Heart failure is one of the leading causes of morbidity and death worldwide. Myocardial failure is associated with loss of cardiomyocytes due to apoptosis, cardiac fibrosis, alterations in cardiomyocyte calcium cycling and altered hypertrophic signalling. Mammalian striatin-interacting phosphatase and kinase (STRIPAK) complexes have recently been intensely studied in cellular processes and in the development of different diseases, except the heart. To date, the role of STRIPAK complexes in cardiomyocytes is not well understood.

Our group has recently demonstrated that the STRIPAK member Myoscape/STRIP2 interacts with the L-type calcium-channel (LTCC) and cardiac alpha-actinin 2 to stabilize LTCC surface expression. Mice with knockout of Myoscape develop progressive heart failure.

Here, we demonstrate that STRIPAK kinase MST4 interacts with Myoscape as well as SLMAP in neonatal rat ventricular cardiomyocytes (NRVCM) indicating that STRIPAK is present in the heart. To elucidate potential MST4 targets in cardiomyocytes, we used an MST4-inhibitor and performed a phosphoproteomics analysis in NRVCM under adenoviral overexpression with or without inhibitor compared with LacZ-controls. Results strongly suggest the involvement of MST4 in cytoskeleton and membrane organisation, cell-cell-interaction, ion channels function and apoptosis.

Multi tissue immunoblot experiments of rat and mouse show highly enriched MST4-expression in the heart. Analyses of human biopsy samples from patients suffering from dilated (DCM, n=10) or ischemic cardiomyopathy (ICM, n=9) revealed that MST4 is upregulated in DCM (5.71-fold, p<0.001) and ICM (3.83-fold, p<0.05) compared with non-failing controls (n=6). In MLP-KO mice (n=5) MST4-mRNA was upregulated 5.57-fold (p<0.001) compared with wildtypes (n=5). Immunoblot analyses of Calsarcin 1-KO mice’s hearts (n=14) show MST4-levels 2.74-fold (p<0.01) higher than in wildtype littermates (n=11).

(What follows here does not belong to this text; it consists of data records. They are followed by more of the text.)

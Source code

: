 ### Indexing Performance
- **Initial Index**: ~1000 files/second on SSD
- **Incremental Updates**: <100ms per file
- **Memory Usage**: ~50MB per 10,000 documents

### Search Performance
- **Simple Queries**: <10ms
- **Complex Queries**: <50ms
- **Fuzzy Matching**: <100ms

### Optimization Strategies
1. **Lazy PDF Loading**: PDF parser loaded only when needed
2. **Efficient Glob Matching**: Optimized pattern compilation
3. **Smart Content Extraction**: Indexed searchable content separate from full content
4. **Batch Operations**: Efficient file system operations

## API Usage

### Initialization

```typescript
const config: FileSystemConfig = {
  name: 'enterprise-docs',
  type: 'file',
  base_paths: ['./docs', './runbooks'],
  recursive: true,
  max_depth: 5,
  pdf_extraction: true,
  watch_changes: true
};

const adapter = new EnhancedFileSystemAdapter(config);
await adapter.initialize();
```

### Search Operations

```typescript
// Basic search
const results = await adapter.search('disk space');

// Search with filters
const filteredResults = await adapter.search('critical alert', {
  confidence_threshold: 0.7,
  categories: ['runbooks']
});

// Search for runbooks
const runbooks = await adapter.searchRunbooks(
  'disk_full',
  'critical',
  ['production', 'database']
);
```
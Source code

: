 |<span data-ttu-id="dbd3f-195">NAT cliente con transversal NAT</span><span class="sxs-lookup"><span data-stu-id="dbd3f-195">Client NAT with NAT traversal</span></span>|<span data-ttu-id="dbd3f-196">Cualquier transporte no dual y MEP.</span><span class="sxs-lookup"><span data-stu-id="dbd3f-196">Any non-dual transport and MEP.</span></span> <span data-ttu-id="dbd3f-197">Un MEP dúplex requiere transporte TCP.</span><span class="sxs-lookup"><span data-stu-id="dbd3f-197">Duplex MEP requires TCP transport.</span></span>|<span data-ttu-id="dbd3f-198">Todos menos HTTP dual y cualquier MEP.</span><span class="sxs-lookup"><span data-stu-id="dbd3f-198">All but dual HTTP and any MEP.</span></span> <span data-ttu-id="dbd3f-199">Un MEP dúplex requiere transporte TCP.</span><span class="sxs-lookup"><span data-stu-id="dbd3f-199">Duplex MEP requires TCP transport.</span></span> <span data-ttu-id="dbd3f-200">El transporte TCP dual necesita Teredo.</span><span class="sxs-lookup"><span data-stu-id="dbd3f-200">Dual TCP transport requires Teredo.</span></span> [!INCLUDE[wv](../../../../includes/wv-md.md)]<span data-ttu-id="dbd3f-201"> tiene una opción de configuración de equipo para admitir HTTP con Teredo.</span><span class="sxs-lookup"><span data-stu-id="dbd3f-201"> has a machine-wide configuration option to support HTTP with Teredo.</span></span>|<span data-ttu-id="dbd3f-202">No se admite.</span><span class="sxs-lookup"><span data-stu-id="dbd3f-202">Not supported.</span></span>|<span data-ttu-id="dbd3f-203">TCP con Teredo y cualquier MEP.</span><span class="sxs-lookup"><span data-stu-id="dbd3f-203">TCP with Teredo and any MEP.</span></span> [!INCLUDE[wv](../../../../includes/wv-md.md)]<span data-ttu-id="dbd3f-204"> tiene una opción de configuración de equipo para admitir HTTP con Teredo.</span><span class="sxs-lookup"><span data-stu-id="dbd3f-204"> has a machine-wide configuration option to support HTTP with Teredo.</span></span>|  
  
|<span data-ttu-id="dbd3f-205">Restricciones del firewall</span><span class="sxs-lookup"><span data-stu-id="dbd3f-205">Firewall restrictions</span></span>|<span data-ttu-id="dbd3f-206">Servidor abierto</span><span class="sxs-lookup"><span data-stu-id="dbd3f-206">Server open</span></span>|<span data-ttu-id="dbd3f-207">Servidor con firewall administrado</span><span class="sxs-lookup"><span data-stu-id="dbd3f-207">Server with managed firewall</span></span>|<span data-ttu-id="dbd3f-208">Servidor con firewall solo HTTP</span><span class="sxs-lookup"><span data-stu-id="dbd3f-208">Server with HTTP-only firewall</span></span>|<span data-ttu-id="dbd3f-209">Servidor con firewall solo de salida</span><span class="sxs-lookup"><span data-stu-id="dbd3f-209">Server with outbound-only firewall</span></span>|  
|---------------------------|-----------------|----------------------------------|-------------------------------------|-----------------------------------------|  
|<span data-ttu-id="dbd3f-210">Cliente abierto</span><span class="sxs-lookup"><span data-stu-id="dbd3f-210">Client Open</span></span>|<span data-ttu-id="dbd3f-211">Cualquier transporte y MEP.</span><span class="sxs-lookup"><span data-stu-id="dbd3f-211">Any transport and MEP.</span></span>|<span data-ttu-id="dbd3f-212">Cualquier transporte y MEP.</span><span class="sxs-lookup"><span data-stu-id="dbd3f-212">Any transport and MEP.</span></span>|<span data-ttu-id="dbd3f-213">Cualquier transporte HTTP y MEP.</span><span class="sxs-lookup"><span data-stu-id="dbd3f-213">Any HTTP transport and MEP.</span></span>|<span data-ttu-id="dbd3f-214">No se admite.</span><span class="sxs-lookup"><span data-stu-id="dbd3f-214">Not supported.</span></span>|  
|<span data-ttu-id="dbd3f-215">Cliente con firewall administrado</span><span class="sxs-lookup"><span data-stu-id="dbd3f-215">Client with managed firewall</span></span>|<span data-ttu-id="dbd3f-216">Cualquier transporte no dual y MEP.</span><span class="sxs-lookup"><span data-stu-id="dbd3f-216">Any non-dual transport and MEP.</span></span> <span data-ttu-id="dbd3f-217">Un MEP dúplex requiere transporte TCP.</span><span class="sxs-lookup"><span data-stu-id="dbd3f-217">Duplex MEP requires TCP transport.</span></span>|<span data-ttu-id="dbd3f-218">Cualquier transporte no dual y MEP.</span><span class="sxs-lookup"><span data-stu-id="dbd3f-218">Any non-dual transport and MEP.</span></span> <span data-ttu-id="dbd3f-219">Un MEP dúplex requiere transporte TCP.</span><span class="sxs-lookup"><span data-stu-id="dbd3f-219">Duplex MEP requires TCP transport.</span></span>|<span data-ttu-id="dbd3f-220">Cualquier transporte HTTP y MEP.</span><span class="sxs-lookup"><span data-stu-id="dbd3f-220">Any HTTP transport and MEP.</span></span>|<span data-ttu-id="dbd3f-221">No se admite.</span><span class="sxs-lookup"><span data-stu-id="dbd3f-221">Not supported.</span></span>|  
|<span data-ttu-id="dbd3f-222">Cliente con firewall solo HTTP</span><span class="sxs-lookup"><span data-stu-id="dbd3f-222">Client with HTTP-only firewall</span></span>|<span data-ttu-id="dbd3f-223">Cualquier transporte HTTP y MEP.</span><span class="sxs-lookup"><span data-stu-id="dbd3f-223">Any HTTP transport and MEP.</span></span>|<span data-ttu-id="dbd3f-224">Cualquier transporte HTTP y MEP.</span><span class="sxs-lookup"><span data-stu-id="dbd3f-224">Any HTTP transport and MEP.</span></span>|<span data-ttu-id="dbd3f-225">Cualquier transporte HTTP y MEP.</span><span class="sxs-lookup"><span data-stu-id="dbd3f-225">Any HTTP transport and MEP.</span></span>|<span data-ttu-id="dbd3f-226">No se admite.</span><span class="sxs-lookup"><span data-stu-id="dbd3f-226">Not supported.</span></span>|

In contrast, transgenic mice with permanent calcineurin-activation (CnA-TG, n=5) show reduced MST4-levels of 55% (p<0.001) compared with wildtype (n=5). Moreover, experimental aortic constriction (n=5) decreases MST4-expression to 39% (p<0.001) compared to controls (n=5). In-vitro, biomechanical stretch (n=6) downregulates MST4-mRNA-levels by about 23% (p<0.05) compared to controls (n=6). Interestingly, decreased cell density of NRVCM also results in a decreased MST4-expression: Cells plated at a density of 250,000/9.6cm² (n=9) express 63% (p<0.001) less MST4 than cells plated at a density of 1,000,000/9.6cm² (n=9). This effect is even stronger when focussing on the active form of MST4, autophosphorylated at T178, revealing a strong reduction at lower cell density by 79% (p<0.001).

Cell size measurement of NRVCM indicates that overexpression of MST4 (8,145 cells, 485µm²) results in cardiomyocyte hypertrophy compared with LacZ (6,888 cells, 421µm², p<0.001). Overexpression of MST4 also inhibits apoptotic cell death shown by reduction of cleaved Caspase-3 (17kDa) (-61%, p<0.001, n=6 per group) as well as cleaved Caspase-7 (-71%, p<0.001, n=6 per group) and cleaved PARP (-22%, p<0.05, n=3 per group). Concurrently, knockdown of MST4 via siRNA (n=3) increases cleaved Caspase-7 3.47-fold (p<0.01) compared with siRNA-control (n=3).

In isolated adult rat cardiomyocytes, MST4-overexpression (n=52) compared with LacZ-controls (n=46) increases cellular and sarcomeric fractional shortening (p<0.05) indicating enhanced contractility.